Nearly 48 hours after a teen gunman’s rampage killed 17 teachers and students at Marjory Stoneman Douglas High School, the FBI revealed that it failed to follow protocol after receiving a warning that alleged shooter Nikolas Cruz wanted to attack a high school.
The bureau never transmitted the January 5 warning to its Miami field office, where officials would have investigated the tip. According to the FBI, a “person close” to Cruz contacted the bureau’s tip line and “provided information about Cruz’s gun ownership, desire to kill people, erratic behavior, and disturbing social media posts, as well as the potential of him conducting a school shooting.”
Cruz, 19, was charged Thursday with 17 counts of premeditated murder for each of the victims he allegedly slaughtered the day before in Parkland, Florida. When he was questioned by police, Cruz confessed to perpetrating one of the deadliest school shootings in modern American history, telling authorities that he “began shooting students that he saw in the hallways and on school grounds.”

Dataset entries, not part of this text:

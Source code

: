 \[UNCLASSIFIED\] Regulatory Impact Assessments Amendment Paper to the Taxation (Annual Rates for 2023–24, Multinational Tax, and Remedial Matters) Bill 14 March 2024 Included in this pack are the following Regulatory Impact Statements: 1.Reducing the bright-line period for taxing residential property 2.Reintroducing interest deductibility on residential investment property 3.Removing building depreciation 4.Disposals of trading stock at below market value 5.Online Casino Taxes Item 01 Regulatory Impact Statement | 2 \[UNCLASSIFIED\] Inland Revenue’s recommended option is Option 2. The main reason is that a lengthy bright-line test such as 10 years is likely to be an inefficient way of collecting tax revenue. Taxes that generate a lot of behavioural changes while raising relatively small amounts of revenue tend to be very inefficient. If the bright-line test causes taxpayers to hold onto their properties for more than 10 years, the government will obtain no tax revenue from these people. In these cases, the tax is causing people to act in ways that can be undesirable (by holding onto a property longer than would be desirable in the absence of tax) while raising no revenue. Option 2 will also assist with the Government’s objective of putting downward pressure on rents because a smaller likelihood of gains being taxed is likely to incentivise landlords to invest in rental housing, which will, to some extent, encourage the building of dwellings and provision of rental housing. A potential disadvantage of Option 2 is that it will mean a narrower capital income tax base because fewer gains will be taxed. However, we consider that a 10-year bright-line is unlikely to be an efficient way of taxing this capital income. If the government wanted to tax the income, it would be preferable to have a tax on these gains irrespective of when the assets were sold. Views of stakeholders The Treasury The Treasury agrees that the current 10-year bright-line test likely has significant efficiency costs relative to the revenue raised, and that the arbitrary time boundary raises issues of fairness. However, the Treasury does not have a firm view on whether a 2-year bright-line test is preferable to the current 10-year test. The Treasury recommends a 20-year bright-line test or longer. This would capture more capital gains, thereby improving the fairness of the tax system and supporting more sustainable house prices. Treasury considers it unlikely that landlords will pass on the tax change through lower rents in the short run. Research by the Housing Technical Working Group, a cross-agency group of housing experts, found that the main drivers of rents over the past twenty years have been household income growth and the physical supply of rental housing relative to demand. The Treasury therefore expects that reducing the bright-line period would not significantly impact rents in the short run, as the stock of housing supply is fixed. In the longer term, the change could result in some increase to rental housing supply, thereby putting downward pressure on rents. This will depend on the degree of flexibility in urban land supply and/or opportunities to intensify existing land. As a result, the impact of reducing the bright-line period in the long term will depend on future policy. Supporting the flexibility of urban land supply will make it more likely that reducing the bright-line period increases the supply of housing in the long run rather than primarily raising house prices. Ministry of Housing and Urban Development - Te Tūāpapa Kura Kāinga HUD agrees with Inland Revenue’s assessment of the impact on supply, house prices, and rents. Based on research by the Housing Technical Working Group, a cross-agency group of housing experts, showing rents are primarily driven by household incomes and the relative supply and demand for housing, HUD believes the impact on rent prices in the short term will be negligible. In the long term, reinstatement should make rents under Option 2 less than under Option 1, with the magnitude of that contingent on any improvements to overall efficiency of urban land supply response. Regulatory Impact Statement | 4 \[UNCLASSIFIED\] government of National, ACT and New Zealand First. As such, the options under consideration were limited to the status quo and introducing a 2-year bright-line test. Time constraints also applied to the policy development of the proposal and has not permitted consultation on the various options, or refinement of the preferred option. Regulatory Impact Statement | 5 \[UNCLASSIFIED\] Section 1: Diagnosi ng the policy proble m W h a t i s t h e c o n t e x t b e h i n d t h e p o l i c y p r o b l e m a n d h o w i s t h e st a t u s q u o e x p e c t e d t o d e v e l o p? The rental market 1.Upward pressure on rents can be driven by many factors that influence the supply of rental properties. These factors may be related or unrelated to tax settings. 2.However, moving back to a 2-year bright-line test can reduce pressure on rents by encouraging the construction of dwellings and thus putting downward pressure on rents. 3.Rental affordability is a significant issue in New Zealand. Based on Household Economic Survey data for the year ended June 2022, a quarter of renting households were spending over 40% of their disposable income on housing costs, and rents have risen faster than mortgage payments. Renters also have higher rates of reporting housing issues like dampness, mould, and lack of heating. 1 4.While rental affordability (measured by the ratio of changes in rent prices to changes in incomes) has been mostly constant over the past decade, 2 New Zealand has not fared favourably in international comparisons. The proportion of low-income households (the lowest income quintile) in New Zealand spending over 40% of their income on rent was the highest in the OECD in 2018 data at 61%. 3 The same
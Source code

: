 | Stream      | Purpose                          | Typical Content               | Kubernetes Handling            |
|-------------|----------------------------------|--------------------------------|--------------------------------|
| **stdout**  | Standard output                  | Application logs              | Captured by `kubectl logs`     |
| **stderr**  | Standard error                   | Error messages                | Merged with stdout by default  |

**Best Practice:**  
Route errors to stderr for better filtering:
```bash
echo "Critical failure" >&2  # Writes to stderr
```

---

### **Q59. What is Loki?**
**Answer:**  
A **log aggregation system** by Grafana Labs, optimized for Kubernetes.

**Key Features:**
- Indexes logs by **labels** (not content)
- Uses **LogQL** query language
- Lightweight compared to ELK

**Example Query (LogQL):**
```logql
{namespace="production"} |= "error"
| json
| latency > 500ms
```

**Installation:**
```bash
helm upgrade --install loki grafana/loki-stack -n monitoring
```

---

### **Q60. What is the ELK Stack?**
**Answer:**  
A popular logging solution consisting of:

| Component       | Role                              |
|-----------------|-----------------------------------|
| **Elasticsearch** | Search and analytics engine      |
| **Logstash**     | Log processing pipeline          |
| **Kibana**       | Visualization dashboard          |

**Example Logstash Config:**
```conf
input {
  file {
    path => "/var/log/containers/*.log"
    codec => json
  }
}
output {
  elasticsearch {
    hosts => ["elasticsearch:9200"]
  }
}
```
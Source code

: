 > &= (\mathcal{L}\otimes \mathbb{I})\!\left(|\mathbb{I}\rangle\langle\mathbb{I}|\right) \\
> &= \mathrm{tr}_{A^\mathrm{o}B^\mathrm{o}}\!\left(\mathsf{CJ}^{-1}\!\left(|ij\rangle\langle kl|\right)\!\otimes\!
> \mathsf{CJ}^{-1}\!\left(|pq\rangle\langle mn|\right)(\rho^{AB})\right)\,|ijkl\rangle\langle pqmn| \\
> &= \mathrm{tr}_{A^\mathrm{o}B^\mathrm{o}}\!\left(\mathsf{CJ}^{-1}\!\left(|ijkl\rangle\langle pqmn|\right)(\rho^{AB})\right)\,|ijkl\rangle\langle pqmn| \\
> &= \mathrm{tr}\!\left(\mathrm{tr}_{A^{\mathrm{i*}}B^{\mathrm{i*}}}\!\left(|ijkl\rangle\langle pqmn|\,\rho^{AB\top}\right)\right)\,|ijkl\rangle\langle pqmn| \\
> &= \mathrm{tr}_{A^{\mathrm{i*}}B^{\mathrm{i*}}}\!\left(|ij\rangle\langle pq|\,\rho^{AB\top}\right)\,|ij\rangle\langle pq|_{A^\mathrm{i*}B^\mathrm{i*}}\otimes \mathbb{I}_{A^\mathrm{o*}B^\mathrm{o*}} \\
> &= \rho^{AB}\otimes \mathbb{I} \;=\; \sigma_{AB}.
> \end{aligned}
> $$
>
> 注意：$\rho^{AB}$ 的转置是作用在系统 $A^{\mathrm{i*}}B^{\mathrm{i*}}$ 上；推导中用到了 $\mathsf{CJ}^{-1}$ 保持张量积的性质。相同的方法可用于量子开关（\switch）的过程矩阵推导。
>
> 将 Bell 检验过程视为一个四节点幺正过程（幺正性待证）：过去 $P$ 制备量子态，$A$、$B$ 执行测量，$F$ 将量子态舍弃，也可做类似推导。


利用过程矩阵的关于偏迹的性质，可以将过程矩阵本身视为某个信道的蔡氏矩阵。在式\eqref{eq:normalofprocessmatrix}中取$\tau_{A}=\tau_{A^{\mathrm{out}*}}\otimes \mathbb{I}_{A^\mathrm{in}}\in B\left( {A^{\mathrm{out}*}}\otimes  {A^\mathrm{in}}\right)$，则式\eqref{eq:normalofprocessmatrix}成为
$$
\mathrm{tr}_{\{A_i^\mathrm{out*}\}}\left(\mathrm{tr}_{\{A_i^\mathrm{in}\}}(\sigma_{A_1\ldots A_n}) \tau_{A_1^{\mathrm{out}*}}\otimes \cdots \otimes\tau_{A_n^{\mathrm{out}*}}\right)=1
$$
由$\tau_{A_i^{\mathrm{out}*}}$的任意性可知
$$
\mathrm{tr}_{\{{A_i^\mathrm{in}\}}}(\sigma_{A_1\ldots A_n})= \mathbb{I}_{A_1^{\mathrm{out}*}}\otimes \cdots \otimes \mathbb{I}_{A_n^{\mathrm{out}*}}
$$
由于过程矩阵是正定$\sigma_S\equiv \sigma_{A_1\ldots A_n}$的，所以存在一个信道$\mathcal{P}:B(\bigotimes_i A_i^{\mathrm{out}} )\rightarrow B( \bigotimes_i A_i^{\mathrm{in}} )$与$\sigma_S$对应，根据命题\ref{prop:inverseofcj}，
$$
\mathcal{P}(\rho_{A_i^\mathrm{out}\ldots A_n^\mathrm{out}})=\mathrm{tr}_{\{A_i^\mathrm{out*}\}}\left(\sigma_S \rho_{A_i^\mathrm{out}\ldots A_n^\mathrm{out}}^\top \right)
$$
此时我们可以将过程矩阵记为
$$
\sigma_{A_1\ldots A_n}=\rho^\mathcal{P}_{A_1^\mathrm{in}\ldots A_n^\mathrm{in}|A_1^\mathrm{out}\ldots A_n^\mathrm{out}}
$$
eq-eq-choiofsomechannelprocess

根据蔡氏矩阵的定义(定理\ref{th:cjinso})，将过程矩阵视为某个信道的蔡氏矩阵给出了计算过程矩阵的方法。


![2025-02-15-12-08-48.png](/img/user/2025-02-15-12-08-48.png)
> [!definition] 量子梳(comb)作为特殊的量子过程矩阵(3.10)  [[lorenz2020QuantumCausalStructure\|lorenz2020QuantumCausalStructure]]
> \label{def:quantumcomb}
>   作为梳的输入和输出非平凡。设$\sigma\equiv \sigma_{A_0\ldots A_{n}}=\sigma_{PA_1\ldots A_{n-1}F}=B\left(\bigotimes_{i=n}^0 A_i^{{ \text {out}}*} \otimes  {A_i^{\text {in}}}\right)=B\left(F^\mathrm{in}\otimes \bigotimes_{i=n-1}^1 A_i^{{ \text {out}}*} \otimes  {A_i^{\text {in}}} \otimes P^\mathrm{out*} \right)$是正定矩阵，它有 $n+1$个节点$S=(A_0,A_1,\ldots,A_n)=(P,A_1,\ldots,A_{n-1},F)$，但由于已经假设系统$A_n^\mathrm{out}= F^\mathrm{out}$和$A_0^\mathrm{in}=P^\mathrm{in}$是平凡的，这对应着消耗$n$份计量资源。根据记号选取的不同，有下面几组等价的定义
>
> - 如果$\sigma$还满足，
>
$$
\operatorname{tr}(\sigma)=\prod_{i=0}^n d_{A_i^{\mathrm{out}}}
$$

Hours later, the Broward County Sheriff’s Office released the names of those who died. Another fifteen people were hospitalized.
FBI Director Christopher Wray said he “deeply regrets” the “additional pain” that Friday’s revelation has caused the community.
“We are still investigating the facts,” he said. “It’s up to all Americans to be vigilant, and when members of the public contact us with concerns, we must act properly and quickly.”
Attorney General Jeff Sessions and Florida Gov. Rick Scott both followed up on Wray’s statement by lamenting the FBI’s “failure” to heed the initial warning about Cruz.
Scott went an extra step further, deeming the bureau’s “mistake” as “unacceptable” and calling on Wray to resign immediately.
“Seventeen innocent people are dead and acknowledging a mistake isn’t going to cut it,” he said. “An apology will never bring these 17 Floridians back to life or comfort the families who are in pain. The families will spend a lifetime wondering how this could happen, and an apology will never give them the answers they desperately need.”
Sessions ordered a review of Department of Justice and FBI processes.
“We will make this a top priority,” he said. “It has never been more important to encourage every person in every community to spot the warning signs and alert law enforcement. Do not assume someone else will step up—all of us must be vigilant. Our children’s lives depend on it.”